Mosquito on skin (PHOTO: Professional Pest Management Alliance)

Photo courtesy of the Professional Pest Management Alliance

The most effective management techniques attack these pests at every stage of their life cycle. Mosquitoes breed in standing water, so it’s important to inspect in and around puddles, birdbaths, gutters, artificial containers and stormwater retention ponds for signs of infestations.

To prevent mosquito larvae from developing into breeding, biting adults, add larvicidal briquets to these areas with standing water. Adult mosquitoes can be eliminated with a contact-kill insecticide with long residual control.

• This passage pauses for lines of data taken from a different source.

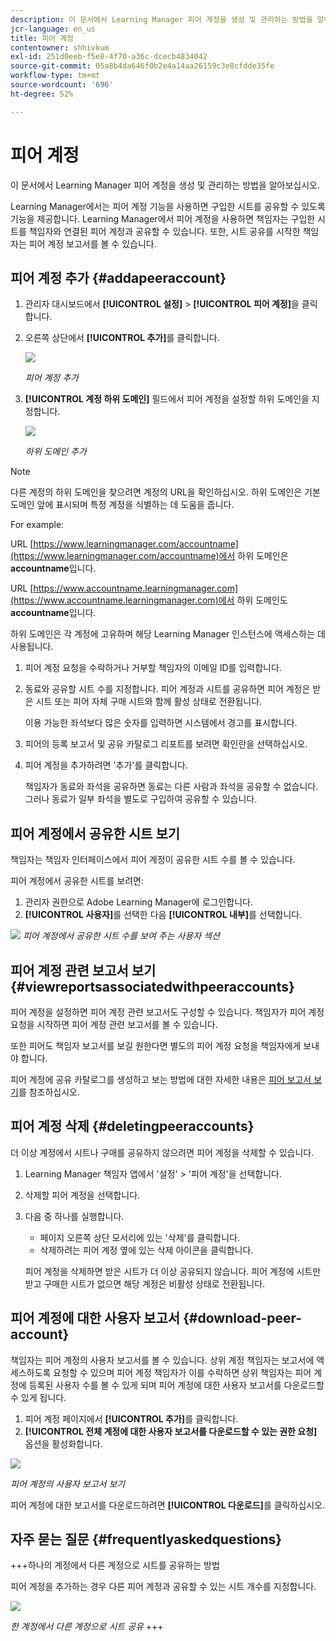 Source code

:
 ```yaml
---
description: 이 문서에서 Learning Manager 피어 계정을 생성 및 관리하는 방법을 알아보십시오.
jcr-language: en_us
title: 피어 계정
contentowner: shhivkum
exl-id: 251d0eeb-f5e8-4f70-a36c-dcecb4834042
source-git-commit: 05a8b4da646f0b2e4a14aa26159c3e8cfdde35fe
workflow-type: tm+mt
source-wordcount: '696'
ht-degree: 52%

---
```


# 피어 계정

이 문서에서 Learning Manager 피어 계정을 생성 및 관리하는 방법을 알아보십시오.

Learning Manager에서는 피어 계정 기능을 사용하면 구입한 시트를 공유할 수 있도록 기능을 제공합니다. Learning Manager에서 피어 계정을 사용하면 책임자는 구입한 시트를 책임자와 연결된 피어 계정과 공유할 수 있습니다. 또한, 시트 공유를 시작한 책임자는 피어 계정 보고서를 볼 수 있습니다.

## 피어 계정 추가 {#addapeeraccount}

1. 관리자 대시보드에서 **[!UICONTROL 설정]** > **[!UICONTROL 피어 계정]**&#x200B;을 클릭합니다.
1. 오른쪽 상단에서 **[!UICONTROL 추가]**&#x200B;를 클릭합니다.

   ![](assets/peeraccount.png)

   *피어 계정 추가*

1. **[!UICONTROL 계정 하위 도메인]** 필드에서 피어 계정을 설정할 하위 도메인을 지정합니다.

   ![](assets/addpeer.png)

   *하위 도메인 추가*

>[!NOTE]
>
>다른 계정의 하위 도메인을 찾으려면 계정의 URL을 확인하십시오. 하위 도메인은 기본 도메인 앞에 표시되며 특정 계정을 식별하는 데 도움을 줍니다.
>
>For example:
>
>URL [https://www.learningmanager.com/accountname](https://www.learningmanager.com/accountname)에서 하위 도메인은 **accountname**&#x200B;입니다.
>
>URL [https://www.accountname.learningmanager.com](https://www.accountname.learningmanager.com)에서 하위 도메인도 **accountname**&#x200B;입니다.
>
>하위 도메인은 각 계정에 고유하며 해당 Learning Manager 인스턴스에 액세스하는 데 사용됩니다.

1. 피어 계정 요청을 수락하거나 거부할 책임자의 이메일 ID를 입력합니다.
1. 동료와 공유할 시트 수를 지정합니다. 피어 계정과 시트를 공유하면 피어 계정은 받은 시트 또는 피어 자체 구매 시트와 함께 활성 상태로 전환됩니다.

   이용 가능한 좌석보다 많은 숫자를 입력하면 시스템에서 경고를 표시합니다.

1. 피어의 등록 보고서 및 공유 카탈로그 리포트를 보려면 확인란을 선택하십시오.
1. 피어 계정을 추가하려면 &#39;추가&#39;를 클릭합니다.

   책임자가 동료와 좌석을 공유하면 동료는 다른 사람과 좌석을 공유할 수 없습니다. 그러나 동료가 일부 좌석을 별도로 구입하여 공유할 수 있습니다.

## 피어 계정에서 공유한 시트 보기

책임자는 책임자 인터페이스에서 피어 계정이 공유한 시트 수를 볼 수 있습니다.

피어 계정에서 공유한 시트를 보려면:

1. 관리자 권한으로 Adobe Learning Manager에 로그인합니다.
2. **[!UICONTROL 사용자]**&#x200B;를 선택한 다음 **[!UICONTROL 내부]**&#x200B;를 선택합니다.

![](assets/peer-account-seats.png)
_피어 계정에서 공유한 시트 수를 보여 주는 사용자 섹션_

## 피어 계정 관련 보고서 보기 {#viewreportsassociatedwithpeeraccounts}

피어 계정을 설정하면 피어 계정 관련 보고서도 구성할 수 있습니다. 책임자가 피어 계정 요청을 시작하면 피어 계정 관련 보고서를 볼 수 있습니다.

또한 피어도 책임자 보고서를 보길 원한다면 별도의 피어 계정 요청을 책임자에게 보내야 합니다.

피어 계정에 공유 카탈로그를 생성하고 보는 방법에 대한 자세한 내용은 [피어 보고서 보기](reports.md#main-pars_header_894271250)를 참조하십시오.

## 피어 계정 삭제 {#deletingpeeraccounts}

더 이상 계정에서 시트나 구매를 공유하지 않으려면 피어 계정을 삭제할 수 있습니다.

1. Learning Manager 책임자 앱에서 &#39;설정&#39; > &#39;피어 계정&#39;을 선택합니다.
1. 삭제할 피어 계정을 선택합니다.
1. 다음 중 하나를 실행합니다.

   * 페이지 오른쪽 상단 모서리에 있는 &#39;삭제&#39;를 클릭합니다.
   * 삭제하려는 피어 계정 옆에 있는 삭제 아이콘을 클릭합니다.

   피어 계정을 삭제하면 받은 시트가 더 이상 공유되지 않습니다. 피어 계정에 시트만 받고 구매한 시트가 없으면 해당 계정은 비활성 상태로 전환됩니다.

## 피어 계정에 대한 사용자 보고서 {#download-peer-account}

책임자는 피어 계정의 사용자 보고서를 볼 수 있습니다. 상위 계정 책임자는 보고서에 액세스하도록 요청할 수 있으며 피어 계정 책임자가 이를 수락하면 상위 책임자는 피어 계정에 등록된 사용자 수를 볼 수 있게 되며 피어 계정에 대한 사용자 보고서를 다운로드할 수 있게 됩니다.

1. 피어 계정 페이지에서 **[!UICONTROL 추가]**&#x200B;를 클릭합니다.
1. **[!UICONTROL 전체 계정에 대한 사용자 보고서를 다운로드할 수 있는 권한 요청]** 옵션을 활성화합니다.

![](assets/image034.png)

*피어 계정의 사용자 보고서 보기*

피어 계정에 대한 보고서를 다운로드하려면 **[!UICONTROL 다운로드]**&#x200B;를 클릭하십시오.

## 자주 묻는 질문 {#frequentlyaskedquestions}

+++하나의 계정에서 다른 계정으로 시트를 공유하는 방법

피어 계정을 추가하는 경우 다른 피어 계정과 공유할 수 있는 시트 개수를 지정합니다.

![](assets/share-seats.png)

*한 계정에서 다른 계정으로 시트 공유*
+++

And remember, no treatment is complete if you aren’t taking steps to prevent future infestations from developing. Remind clients to keep their yards clear of any potential mosquito breeding sources. Anything that holds standing water should be routinely cleaned off — including old tires, birdbaths, trash cans, children’s toys and gutters.
PHOTO: ©istock.com/abezonicationPhoto provided by Zoëcon Professional Products/istock.com/abezonication

Fire ants

If you live in southern and southwestern states, fire ants are as common as the sunrise. These biting insects deliver a nasty sting, and can also damage lawns and electrical equipment.

Apply fire ant baits around fire ant mounds with a spreader or a scoop. For smaller colonies that are not visible for spot treatments, consider broadcast applications. It’s essential that product applications be made in dry conditions and reapplied after rainfall.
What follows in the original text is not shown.